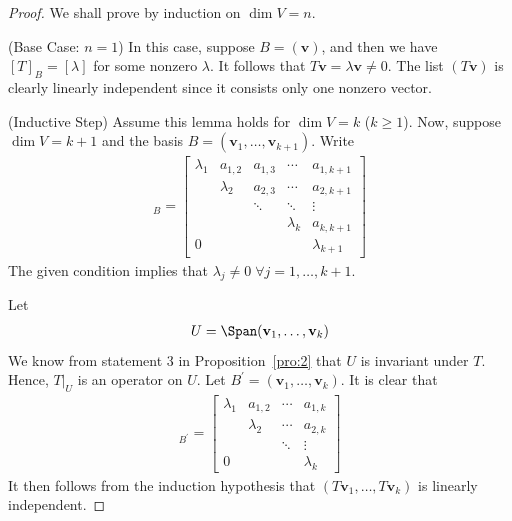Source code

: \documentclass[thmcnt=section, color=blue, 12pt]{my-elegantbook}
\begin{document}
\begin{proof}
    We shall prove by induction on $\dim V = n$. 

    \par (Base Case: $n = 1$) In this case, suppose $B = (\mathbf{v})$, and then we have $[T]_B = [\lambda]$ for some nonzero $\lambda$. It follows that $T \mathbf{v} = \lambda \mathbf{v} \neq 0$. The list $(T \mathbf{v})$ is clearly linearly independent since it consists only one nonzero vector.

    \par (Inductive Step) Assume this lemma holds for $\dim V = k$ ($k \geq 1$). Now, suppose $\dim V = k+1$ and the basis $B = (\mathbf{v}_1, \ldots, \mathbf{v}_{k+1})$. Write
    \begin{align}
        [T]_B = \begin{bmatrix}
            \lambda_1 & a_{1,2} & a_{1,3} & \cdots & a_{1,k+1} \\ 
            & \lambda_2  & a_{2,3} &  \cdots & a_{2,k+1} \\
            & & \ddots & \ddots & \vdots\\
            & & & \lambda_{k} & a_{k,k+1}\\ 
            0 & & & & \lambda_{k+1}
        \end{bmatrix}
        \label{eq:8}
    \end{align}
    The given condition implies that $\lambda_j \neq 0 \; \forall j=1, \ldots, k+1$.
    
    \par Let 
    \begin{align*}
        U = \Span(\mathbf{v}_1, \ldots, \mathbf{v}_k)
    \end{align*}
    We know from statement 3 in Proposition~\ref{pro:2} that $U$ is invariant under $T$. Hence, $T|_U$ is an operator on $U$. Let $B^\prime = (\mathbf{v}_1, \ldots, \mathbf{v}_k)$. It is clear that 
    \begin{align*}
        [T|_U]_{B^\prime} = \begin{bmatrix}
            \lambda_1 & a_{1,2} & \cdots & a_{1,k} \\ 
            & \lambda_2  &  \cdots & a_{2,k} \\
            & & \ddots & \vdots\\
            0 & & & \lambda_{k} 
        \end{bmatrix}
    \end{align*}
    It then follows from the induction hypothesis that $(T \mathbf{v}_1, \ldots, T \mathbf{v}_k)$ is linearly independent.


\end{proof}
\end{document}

______

_Activity_
Everything in the listing above is to be given again exactly, apart from the pictures.

_Written response_
Source code

: \documentclass[thmcnt=section, color=blue, 12pt]{my-elegantbook}
\begin{document}
\begin{proof}
    We shall prove by induction on $\dim V = n$. 

    \par (Base Case: $n = 1$) In this case, suppose $B = (\mathbf{v})$, and then we have $[T]_B = [\lambda]$ for some nonzero $\lambda$. It follows that $T \mathbf{v} = \lambda \mathbf{v} \neq 0$. The list $(T \mathbf{v})$ is clearly linearly independent since it consists only one nonzero vector.

    \par (Inductive Step) Assume this lemma holds for $\dim V = k$ ($k \geq 1$). Now, suppose $\dim V = k+1$ and the basis $B = (\mathbf{v}_1, \ldots, \mathbf{v}_{k+1})$. Write
    \begin{align}
        [T]_B = \begin{bmatrix}
            \lambda_1 & a_{1,2} & a_{1,3} & \cdots & a_{1,k+1} \\ 
            & \lambda_2  & a_{2,3} &  \cdots & a_{2,k+1} \\
            & & \ddots & \ddots & \vdots\\
            & & & \lambda_{k} & a_{k,k+1}\\ 
            0 & & & & \lambda_{k+1}
        \end{bmatrix}
        \label{eq:8}
    \end{align}
    The given condition implies that $\lambda_j \neq 0 \; \forall j=1, \ldots, k+1$.
    
    \par Let 
    \begin{align*}
        U = \Span(\mathbf{v}_1, \ldots, \mathbf{v}_k)
    \end{align*}
    We know from statement 3 in Proposition~\ref{pro:2} that $U$ is invariant under $T$. Hence, $T|_U$ is an operator on $U$. Let $B^\prime = (\mathbf{v}_1, \ldots, \mathbf{v}_k)$. It is clear that 
    \begin{align*}
        [T|_U]_{B^\prime} = \begin{bmatrix}
            \lambda_1 & a_{1,2} & \cdots & a_{1,k} \\ 
            & \lambda_2  &  \cdots & a_{2,k} \\
            & & \ddots & \vdots\\
            0 & & & \lambda_{k} 
        \end{bmatrix}
    \end{align*}
    It then follows from the induction hypothesis that $(T \mathbf{v}_1, \ldots, T \mathbf{v}_k)$ is linearly independent.


\end{proof}
\end{document}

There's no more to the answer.